Wolfgang can it be added to Rules release? As addition we can change code to use Vocabulary for spam list filter!

Comment #10

Jarviss CreditAttribution: Jarviss commented 17 November 2013 at 20:26

Wolfgang can you help to change this code so Rules Condition could compare Spam Vocabulary terms based on Vocabulary id provided to to Rules condition?

Comment #11

Jarviss CreditAttribution: Jarviss commented 18 November 2013 at 17:55

Issue summary:

View changes

Here is code for Rules to use Vocabulary ID - which is Spam filter Vocabulary

<?php
/**
 * Implements hook_rules_condition_info().
 *
 * Declare a new Rules condition : "Text contains any word in a list"
 * This condition is gonna be used as a way to match comment content and the list of suspect words
 *
 * @return array the condition description
 */
function rules_spam_rules_condition_info() {
  return array(
    'rules_spam_text_contains' => array(
      'label' => t('Text contains words from Vocabulary'),
      'group' => t('Data'),
      'parameter' => array(
        'text' => array(
          'label' => t('Text to search into'),
          'type' => 'text'
        ),
        'list' => array(
          'label' => t('Vocabulary ID'),
          'type' => 'text',
          'description' => t('The comparison will be case insensitive'),
        ),
      ),
    ),
  );
}

/**
 * Rules condition callback. Matches a text against a list of words.
 *
 * @param $text string Text to search into
 * @param $list array List of words to match
 * @return boolean TRUE if there's a match, FALSE otherwise
 */
function rules_spam_text_contains($text,$list) {
  $match = 0;
  $list = (int) $list;
  $terms = taxonomy_get_tree($list);
  $items = array();
  foreach ($terms as $term) {
          $items[] = $term->name;
          }
  foreach ($items as $word) {
    // This pattern takes care of word boundaries, and is case insensitive
    $pattern = "/\b$word\b/ui";
    $match += preg_match($pattern, $text);
  }
  return $match == 0 ? FALSE : TRUE;
}

Comment #12

arruk CreditAttribution: arruk commented 9 December 2014 at 16:35

This looks great!

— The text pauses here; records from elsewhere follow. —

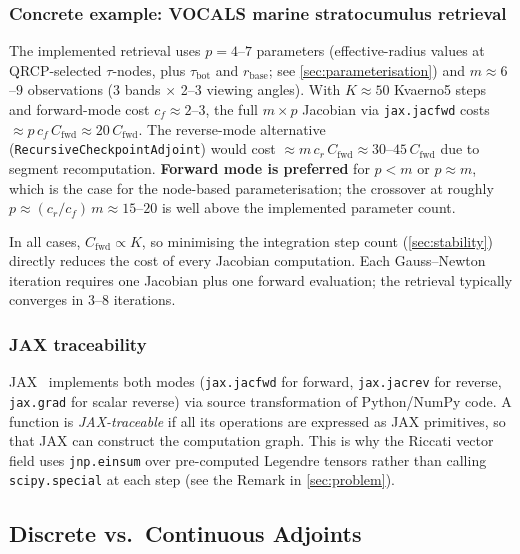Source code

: \documentclass[11pt,a4paper]{article}
\theoremstyle{definition}
\begin{document}
\subsubsection{Concrete example: VOCALS marine stratocumulus retrieval}

The implemented retrieval uses $p = 4$--$7$ parameters (effective-radius
values at QRCP-selected $\tau$-nodes, plus $\tau_{\mathrm{bot}}$ and
$r_{\mathrm{base}}$; see \cref{sec:parameterisation}) and $m \approx 6$--$9$
observations (3 bands $\times$ 2--3 viewing angles).  With $K \approx 50$
Kvaerno5 steps and forward-mode cost $c_f \approx 2$--$3$, the full
$m \times p$ Jacobian via \texttt{jax.jacfwd} costs
$\approx p\,c_f\,C_{\mathrm{fwd}} \approx 20\,C_{\mathrm{fwd}}$.  The
reverse-mode alternative (\texttt{RecursiveCheckpointAdjoint}) would cost
$\approx m\,c_r\,C_{\mathrm{fwd}} \approx 30$--$45\,C_{\mathrm{fwd}}$ due
to segment recomputation.  \textbf{Forward mode is preferred} for
$p < m$ or $p \approx m$, which is the case for the node-based
parameterisation; the crossover at roughly
$p \approx (c_r / c_f)\, m \approx 15$--$20$ is well above the
implemented parameter count.

In all cases, $C_{\mathrm{fwd}} \propto K$, so minimising the
integration step count (\cref{sec:stability}) directly reduces the cost
of every Jacobian computation.  Each Gauss--Newton iteration requires one
Jacobian plus one forward evaluation; the retrieval typically converges in
3--8 iterations.

\subsubsection{JAX traceability}

JAX~\cite{jax2018github} implements both modes (\texttt{jax.jacfwd} for
forward, \texttt{jax.jacrev} for reverse, \texttt{jax.grad} for scalar
reverse) via source transformation of Python/NumPy code.  A function is
\emph{JAX-traceable} if all its operations are expressed as JAX
primitives, so that JAX can construct the computation graph.  This is
why the Riccati vector field uses \texttt{jnp.einsum} over pre-computed
Legendre tensors rather than calling \texttt{scipy.special} at each
step (see the Remark in \cref{sec:problem}).

\subsection{Discrete vs.\ Continuous Adjoints}\label{sec:disc-vs-cont}
\end{document}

Has anyone used it with Reservation Conflict?

Comment #13

mpotter CreditAttribution: mpotter commented 21 April 2015 at 19:27

Would really like to see a generic "contains" string data comparison. Tried something like the OP but I don't see anything in the "Comparison Operator" field for data.

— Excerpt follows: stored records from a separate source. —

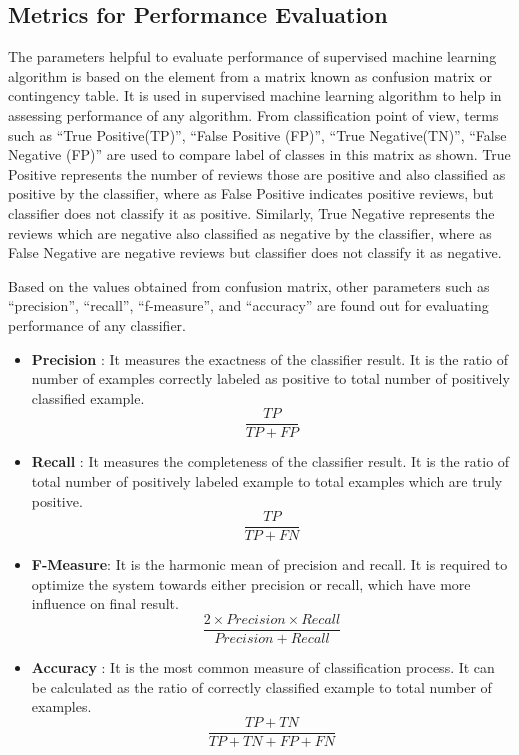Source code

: \documentclass[oneside,a4paper,12pt]{pictreport}
\begin{document}
\subsection{Metrics for Performance Evaluation}
The parameters helpful to evaluate performance of supervised
machine learning algorithm is based on the element from a matrix 
known as confusion matrix or contingency table. It is used
in supervised machine learning algorithm to help in assessing
performance of any algorithm. From classification point of view,
terms such as ``True Positive(TP)'', ``False Positive (FP)'', ``True 
Negative(TN)'', ``False Negative (FP)'' are used to compare label of classes
in this matrix as shown. True Positive represents the number of reviews those are
positive and also classified as positive by the classifier, where as
False Positive indicates positive reviews, but classifier does not
classify it as positive. Similarly, True Negative represents 
the reviews which are negative also classified as negative by the 
classifier, where as False Negative are negative reviews but classifier
does not classify it as negative.

\par Based on the values obtained from confusion matrix, other 
parameters such as ``precision'', ``recall'', ``f-measure'', and ``accuracy''
are found out for evaluating performance of any classifier.


\begin{itemize}
\item \textbf{Precision} : It measures the exactness of the classifier result. It is
the ratio of number of examples correctly labeled as positive to
total number of positively classified example.
\begin{equation}
\frac{TP}{TP + FP}
\end{equation}
\item \textbf{Recall} : It measures the completeness of the classifier result. It is
the ratio of total number of positively labeled example to total
examples which are truly positive.
\begin{equation}
\frac{TP}{TP + FN}
\end{equation}
\item \textbf{F-Measure}: It is the harmonic mean of precision and recall. It
is required to optimize the system towards either precision or recall, which 
have more influence on final result.
\begin{equation}
\frac{2 \times Precision \times Recall}{Precision + Recall}
\end{equation}
\item \textbf{Accuracy} : It is the most common measure of classification 
process. It can be calculated as the ratio of correctly classified 
example to total number of examples. 
\begin{equation}
\frac{TP + TN}{TP + TN + FP + FN}
\end{equation}
\end{itemize}
\end{document}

The use case: I want to compare the email address of a new user to see if it contains certain text in order to automatically assign it to an OG Group.

Even better would be a regex comparison operator. Does this already exist somewhere in contrib?

Comment #14

mpotter CreditAttribution: mpotter commented 21 April 2015 at 19:30

Nevermind, I'm an idiot. I was looking at operators within Data comparison and missed the entire Text comparison conditions.

Comment #15

Québec CreditAttribution: Québec commented 6 April 2016 at 12:22

Hi.

I'm trying to make a simple antispam to prevent humans from manually creating unwanted content. But I just cannot find the way to make Rules check into a list. It seems to work if I make one condition per word. But if I make a list — one word per line or comma separated — it does not work.

So I saw all that PHP code (#0 and #11). Does this mean that it is not possible to make Rules match a content to a list of words? Do I need this code? Where to put it? How to make the list; comma seperated?

Thanks.

Comment #16

TR CreditAttribution: TR commented 7 March 2019 at 19:56

Issue tags:

-data transforms

+Needs tests, +Novice

Still in need of an actual patch here.
Also needs a test case.

Comment #17

TR CreditAttribution: TR commented 30 November 2019 at 00:01

Version:

7.x-2.x-dev

» 8.x-3.x-dev

Moving to 8.x-3.x. There doesn't seem to be much interest in adding this, but if it is added it should go into the current version of Rules first. It can then be backported to 7.x-2.x if there is community interest.